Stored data
....

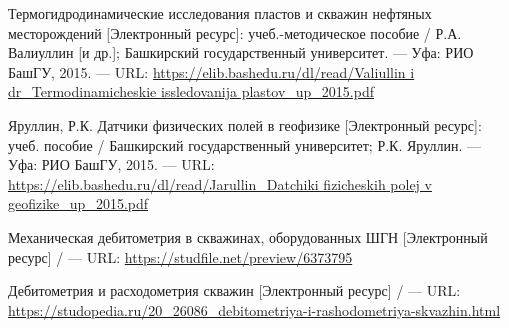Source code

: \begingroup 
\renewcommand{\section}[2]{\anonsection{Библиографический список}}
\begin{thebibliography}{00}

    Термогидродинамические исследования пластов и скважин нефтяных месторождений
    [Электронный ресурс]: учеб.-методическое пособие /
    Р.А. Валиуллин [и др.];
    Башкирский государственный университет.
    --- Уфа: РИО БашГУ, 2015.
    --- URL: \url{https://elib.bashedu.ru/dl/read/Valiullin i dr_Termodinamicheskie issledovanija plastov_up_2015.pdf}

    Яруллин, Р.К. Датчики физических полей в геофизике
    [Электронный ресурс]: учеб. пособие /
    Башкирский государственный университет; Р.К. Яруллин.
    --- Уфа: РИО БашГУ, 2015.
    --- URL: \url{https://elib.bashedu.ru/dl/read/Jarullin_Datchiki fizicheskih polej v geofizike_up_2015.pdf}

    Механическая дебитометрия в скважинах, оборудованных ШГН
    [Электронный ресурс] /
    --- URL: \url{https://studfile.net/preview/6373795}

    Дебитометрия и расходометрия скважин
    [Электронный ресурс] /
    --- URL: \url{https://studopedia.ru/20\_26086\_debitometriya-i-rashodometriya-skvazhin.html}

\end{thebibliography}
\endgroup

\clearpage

....

REQUIRED ACTION: Please set down the records above word for word and omit their pictures.

REPLY:
Source code

: \begingroup 
\renewcommand{\section}[2]{\anonsection{Библиографический список}}
\begin{thebibliography}{00}

    Термогидродинамические исследования пластов и скважин нефтяных месторождений
    [Электронный ресурс]: учеб.-методическое пособие /
    Р.А. Валиуллин [и др.];
    Башкирский государственный университет.
    --- Уфа: РИО БашГУ, 2015.
    --- URL: \url{https://elib.bashedu.ru/dl/read/Valiullin i dr_Termodinamicheskie issledovanija plastov_up_2015.pdf}

    Яруллин, Р.К. Датчики физических полей в геофизике
    [Электронный ресурс]: учеб. пособие /
    Башкирский государственный университет; Р.К. Яруллин.
    --- Уфа: РИО БашГУ, 2015.
    --- URL: \url{https://elib.bashedu.ru/dl/read/Jarullin_Datchiki fizicheskih polej v geofizike_up_2015.pdf}

    Механическая дебитометрия в скважинах, оборудованных ШГН
    [Электронный ресурс] /
    --- URL: \url{https://studfile.net/preview/6373795}

    Дебитометрия и расходометрия скважин
    [Электронный ресурс] /
    --- URL: \url{https://studopedia.ru/20\_26086\_debitometriya-i-rashodometriya-skvazhin.html}

\end{thebibliography}
\endgroup

\clearpage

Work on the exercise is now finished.